> _TO DO_
Below are the records; copy out every line that holds the word "role".
▼
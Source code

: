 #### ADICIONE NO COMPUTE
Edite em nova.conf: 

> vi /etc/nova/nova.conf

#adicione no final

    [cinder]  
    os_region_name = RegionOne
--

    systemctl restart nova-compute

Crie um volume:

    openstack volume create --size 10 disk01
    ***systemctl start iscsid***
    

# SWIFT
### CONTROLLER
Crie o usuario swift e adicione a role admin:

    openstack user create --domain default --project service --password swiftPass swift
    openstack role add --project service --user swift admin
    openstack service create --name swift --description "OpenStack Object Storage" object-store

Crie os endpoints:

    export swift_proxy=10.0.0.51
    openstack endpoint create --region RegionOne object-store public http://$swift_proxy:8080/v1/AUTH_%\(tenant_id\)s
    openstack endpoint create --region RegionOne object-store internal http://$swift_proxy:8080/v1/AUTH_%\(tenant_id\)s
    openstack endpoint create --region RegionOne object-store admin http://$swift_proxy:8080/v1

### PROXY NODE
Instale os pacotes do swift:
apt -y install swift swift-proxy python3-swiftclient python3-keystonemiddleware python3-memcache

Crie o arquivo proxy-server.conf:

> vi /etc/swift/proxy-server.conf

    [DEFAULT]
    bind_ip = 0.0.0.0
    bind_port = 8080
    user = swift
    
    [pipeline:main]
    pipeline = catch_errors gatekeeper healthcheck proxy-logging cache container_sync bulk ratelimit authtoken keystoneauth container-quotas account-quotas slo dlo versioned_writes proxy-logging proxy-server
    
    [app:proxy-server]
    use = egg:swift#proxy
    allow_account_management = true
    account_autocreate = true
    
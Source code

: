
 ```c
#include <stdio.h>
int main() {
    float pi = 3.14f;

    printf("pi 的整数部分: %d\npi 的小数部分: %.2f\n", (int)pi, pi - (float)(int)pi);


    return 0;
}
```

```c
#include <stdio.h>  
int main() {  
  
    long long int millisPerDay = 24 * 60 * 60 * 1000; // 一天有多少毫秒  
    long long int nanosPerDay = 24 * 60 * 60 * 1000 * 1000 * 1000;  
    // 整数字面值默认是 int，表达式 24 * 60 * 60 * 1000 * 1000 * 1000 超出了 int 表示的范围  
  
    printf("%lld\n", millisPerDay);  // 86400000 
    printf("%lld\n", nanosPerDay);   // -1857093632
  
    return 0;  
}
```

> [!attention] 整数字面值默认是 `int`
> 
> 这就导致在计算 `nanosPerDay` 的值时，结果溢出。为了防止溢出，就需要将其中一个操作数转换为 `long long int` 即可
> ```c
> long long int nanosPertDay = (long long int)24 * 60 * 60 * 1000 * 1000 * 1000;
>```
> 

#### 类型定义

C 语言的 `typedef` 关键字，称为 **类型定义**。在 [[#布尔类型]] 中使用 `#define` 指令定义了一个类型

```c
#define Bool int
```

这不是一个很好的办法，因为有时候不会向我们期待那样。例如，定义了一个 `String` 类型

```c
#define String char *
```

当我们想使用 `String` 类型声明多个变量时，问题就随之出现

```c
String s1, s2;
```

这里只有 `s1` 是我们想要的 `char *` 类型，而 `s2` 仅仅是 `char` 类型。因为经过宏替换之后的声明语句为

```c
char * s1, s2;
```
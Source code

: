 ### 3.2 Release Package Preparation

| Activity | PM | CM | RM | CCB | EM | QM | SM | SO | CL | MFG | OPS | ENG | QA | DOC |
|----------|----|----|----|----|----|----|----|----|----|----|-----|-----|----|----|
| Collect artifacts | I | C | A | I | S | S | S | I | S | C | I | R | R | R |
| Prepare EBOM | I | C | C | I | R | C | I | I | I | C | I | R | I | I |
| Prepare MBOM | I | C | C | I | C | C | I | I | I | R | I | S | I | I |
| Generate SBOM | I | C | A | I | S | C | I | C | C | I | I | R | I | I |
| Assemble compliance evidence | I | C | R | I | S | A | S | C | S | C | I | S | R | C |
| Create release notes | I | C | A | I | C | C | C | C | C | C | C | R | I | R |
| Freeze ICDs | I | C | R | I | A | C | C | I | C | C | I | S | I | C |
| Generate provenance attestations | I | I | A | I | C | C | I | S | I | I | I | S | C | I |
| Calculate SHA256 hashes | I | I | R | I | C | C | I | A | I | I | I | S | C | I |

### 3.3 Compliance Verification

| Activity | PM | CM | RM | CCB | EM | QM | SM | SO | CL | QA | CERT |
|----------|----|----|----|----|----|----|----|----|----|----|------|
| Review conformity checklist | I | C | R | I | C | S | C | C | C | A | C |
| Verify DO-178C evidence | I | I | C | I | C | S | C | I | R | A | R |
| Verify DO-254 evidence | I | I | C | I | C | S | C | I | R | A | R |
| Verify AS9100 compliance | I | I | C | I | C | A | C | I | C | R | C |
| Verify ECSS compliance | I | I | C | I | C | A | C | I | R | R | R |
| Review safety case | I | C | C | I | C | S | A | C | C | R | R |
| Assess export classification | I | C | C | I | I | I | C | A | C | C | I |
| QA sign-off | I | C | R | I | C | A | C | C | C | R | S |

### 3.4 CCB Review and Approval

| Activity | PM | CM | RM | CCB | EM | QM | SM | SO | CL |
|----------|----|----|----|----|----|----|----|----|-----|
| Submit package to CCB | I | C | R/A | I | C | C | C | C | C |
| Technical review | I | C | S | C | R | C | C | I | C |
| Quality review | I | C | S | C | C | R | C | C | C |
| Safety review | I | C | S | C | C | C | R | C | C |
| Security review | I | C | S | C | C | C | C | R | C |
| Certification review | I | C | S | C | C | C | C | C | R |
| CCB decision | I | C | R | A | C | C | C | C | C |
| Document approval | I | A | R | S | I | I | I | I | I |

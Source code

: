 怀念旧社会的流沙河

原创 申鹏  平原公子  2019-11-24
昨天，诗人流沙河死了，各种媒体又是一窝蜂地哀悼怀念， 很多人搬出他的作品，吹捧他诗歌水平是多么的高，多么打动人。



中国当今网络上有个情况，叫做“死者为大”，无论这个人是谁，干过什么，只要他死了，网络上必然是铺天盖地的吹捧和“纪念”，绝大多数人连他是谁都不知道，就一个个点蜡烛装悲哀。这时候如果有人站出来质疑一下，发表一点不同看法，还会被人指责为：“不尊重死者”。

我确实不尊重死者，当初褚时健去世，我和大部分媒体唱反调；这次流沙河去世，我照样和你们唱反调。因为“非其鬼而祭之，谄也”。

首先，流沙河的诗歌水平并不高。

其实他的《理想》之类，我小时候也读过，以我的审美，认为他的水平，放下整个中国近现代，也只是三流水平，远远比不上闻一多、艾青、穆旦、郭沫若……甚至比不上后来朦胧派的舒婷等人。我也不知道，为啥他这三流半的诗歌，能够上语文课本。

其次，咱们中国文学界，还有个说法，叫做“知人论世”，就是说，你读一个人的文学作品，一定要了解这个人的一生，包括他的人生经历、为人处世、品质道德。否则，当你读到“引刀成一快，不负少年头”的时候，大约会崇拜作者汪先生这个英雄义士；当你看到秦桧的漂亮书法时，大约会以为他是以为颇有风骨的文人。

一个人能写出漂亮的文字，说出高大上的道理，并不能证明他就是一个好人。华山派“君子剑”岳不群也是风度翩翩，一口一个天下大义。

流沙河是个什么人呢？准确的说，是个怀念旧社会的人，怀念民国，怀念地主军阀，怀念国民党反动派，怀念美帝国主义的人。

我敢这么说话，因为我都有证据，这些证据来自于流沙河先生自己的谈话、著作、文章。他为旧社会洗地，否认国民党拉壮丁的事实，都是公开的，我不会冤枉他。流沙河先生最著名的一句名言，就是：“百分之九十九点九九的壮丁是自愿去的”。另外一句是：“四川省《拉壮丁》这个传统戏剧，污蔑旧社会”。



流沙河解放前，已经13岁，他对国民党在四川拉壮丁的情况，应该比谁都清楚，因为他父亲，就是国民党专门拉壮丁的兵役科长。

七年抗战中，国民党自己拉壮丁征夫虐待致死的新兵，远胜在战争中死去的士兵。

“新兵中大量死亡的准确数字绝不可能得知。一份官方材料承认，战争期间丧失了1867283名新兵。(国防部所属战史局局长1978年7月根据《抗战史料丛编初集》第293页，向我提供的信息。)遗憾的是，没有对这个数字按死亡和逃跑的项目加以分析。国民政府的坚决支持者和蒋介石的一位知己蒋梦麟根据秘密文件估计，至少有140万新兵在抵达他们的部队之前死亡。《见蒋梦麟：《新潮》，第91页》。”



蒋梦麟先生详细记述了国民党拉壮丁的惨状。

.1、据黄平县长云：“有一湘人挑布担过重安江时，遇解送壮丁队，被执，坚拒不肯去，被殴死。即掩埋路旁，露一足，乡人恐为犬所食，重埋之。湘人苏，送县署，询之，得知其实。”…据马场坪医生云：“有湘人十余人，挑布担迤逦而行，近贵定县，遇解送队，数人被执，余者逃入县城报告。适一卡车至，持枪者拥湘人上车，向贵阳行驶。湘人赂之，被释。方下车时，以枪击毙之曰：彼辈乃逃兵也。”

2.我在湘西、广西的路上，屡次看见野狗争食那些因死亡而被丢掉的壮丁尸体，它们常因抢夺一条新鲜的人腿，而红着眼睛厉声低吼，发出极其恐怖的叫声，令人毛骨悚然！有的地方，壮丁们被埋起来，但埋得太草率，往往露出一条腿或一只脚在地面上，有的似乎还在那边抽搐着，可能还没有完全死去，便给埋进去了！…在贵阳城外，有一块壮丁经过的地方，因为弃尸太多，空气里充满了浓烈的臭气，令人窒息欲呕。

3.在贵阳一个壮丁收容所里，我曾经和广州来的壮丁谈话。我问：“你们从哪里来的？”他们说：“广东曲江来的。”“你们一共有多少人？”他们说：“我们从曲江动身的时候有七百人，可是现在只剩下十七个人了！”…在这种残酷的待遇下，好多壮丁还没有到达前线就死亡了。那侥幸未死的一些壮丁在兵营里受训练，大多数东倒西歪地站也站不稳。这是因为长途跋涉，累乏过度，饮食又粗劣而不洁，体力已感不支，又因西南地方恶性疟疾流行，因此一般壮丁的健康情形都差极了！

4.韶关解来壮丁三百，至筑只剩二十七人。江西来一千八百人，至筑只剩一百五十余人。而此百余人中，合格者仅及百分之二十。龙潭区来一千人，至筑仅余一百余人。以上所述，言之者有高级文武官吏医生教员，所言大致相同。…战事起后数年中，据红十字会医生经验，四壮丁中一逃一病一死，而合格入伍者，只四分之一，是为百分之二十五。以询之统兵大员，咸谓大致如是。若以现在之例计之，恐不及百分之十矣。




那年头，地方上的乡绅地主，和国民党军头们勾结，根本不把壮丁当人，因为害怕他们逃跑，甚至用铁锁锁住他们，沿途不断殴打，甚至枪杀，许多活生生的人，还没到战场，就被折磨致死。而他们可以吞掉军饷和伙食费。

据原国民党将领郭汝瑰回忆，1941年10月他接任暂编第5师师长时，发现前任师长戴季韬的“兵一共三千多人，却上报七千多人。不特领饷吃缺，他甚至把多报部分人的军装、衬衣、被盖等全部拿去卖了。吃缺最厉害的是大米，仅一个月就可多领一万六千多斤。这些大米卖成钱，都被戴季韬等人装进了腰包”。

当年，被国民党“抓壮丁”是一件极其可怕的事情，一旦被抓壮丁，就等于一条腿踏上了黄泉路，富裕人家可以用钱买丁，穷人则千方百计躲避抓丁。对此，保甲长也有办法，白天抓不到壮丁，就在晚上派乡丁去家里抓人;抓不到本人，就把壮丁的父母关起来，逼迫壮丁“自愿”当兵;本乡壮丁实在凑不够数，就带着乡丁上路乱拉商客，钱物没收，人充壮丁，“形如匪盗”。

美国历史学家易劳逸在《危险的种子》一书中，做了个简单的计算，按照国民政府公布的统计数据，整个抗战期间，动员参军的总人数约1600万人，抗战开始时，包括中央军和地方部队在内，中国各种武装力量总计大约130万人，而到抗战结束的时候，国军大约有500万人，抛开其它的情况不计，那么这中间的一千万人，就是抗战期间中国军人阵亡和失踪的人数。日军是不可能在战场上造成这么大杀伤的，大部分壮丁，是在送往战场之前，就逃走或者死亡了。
▲
> _REPLY TO THE EXERCISE_
Crie o usuario swift e adicione a role admin:
    openstack role add --project service --user swift admin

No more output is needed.